When You Listen to Us: The Powell's City of Books Kid's Team hates to brag about its own awesomeness. Fortunately, I'm not nearly as modest. Check out the Kid's Team's comment on our page for Rebecca Stead's YA novel When You Reach Me:
When You Reach Me is lots of different things, but mostly it's the best book we've read all year. And it will be the best book you've read all year. It's part mystery, part sci-fi, part realistic fiction with intertwined stories expertly told. The writing is graceful, and the story is the kind that you won't want to put down until it's done.

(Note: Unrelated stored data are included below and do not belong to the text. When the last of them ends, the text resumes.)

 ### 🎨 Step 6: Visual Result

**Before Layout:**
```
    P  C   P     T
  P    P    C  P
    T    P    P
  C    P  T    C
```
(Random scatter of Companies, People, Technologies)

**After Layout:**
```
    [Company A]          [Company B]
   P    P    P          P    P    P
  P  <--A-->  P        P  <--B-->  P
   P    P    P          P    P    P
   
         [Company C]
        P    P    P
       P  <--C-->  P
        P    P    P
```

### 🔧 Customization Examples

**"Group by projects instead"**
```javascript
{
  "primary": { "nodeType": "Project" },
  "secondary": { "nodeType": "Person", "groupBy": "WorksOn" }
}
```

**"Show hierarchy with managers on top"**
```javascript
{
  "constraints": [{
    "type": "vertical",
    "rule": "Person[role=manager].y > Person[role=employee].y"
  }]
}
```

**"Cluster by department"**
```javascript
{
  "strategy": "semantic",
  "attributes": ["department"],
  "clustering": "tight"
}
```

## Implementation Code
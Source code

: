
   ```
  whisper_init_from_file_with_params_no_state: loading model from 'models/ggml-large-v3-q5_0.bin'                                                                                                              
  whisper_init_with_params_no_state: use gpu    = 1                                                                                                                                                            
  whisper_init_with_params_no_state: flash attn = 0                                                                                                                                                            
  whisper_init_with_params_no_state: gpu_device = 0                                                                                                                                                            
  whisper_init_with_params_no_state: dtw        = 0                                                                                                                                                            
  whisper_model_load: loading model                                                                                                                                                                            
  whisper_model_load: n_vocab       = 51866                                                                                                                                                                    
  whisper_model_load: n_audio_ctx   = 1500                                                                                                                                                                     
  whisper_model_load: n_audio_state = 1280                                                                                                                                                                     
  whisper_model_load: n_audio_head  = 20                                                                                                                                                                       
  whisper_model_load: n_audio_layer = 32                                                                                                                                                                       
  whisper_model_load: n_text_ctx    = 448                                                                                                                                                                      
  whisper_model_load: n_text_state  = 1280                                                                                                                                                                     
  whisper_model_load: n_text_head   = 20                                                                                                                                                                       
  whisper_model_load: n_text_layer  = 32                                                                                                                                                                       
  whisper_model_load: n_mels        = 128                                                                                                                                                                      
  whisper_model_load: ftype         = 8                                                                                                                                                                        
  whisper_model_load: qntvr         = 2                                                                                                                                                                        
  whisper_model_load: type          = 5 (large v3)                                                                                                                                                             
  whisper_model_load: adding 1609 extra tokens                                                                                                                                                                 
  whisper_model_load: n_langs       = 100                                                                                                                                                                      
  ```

The revelations at the end are satisfying, but in that bittersweet way since it means that the book is over. Get it before it becomes Newbery Winner 2010 (we predict)!
And guess what? Rebecca Stead won the 2010 Newbery Medal for When You Reach Me! Did they call it, or did they call it?!
Frankly, we're bursting with love for this book. Jill S. (one of the Kid's Team prognosticators) picked When You Reach Me as her #1 on our Staff Top Fives of 2009 page, calling it "one of those great books where it's truly best if you know as little as possible before you start reading."What's more, we have a Kids' Q&A with Rebecca Stead from last summer.
Congratulations are also due to Jerry Pinkney, who won the 2010 Randolph Caldecott Medal for The Lion & the Mouse, and Libba Bray, who took home the Michael L. Printz Award for Going Bovine. These and LOTS of other winners were announced at the American Library Association's midwinter conference in Boston this weekend (read 'em all right here).
(Big Whoops to Random House for tweeting the winners in advance. Little too fast on those tweets, fellas!)
Maybe next year we should have a contest to see if our Kid's Team can keep its lucky streak going.
Second Honeymoon: Another Powell's favorite, Robert Goolrick's A Reliable Wife, is burning up the bestseller lists and looks like another Water for Elephants-type smash. We can't think of a more deserving book.
Click here to read the Powells.com interview with Goolrick.
And don't miss Goolrick's reading at Powell's City of Books on February 5th!
Book News Round-up:
- Neil Gaiman gets the New Yorker treatment. Finally.
And, for the heck of it, here's my interview with Gaiman.
- Was Poe really so dark and gloomy? A recently uncovered portrait suggests the author of The Raven might have been more fun than we'd thought.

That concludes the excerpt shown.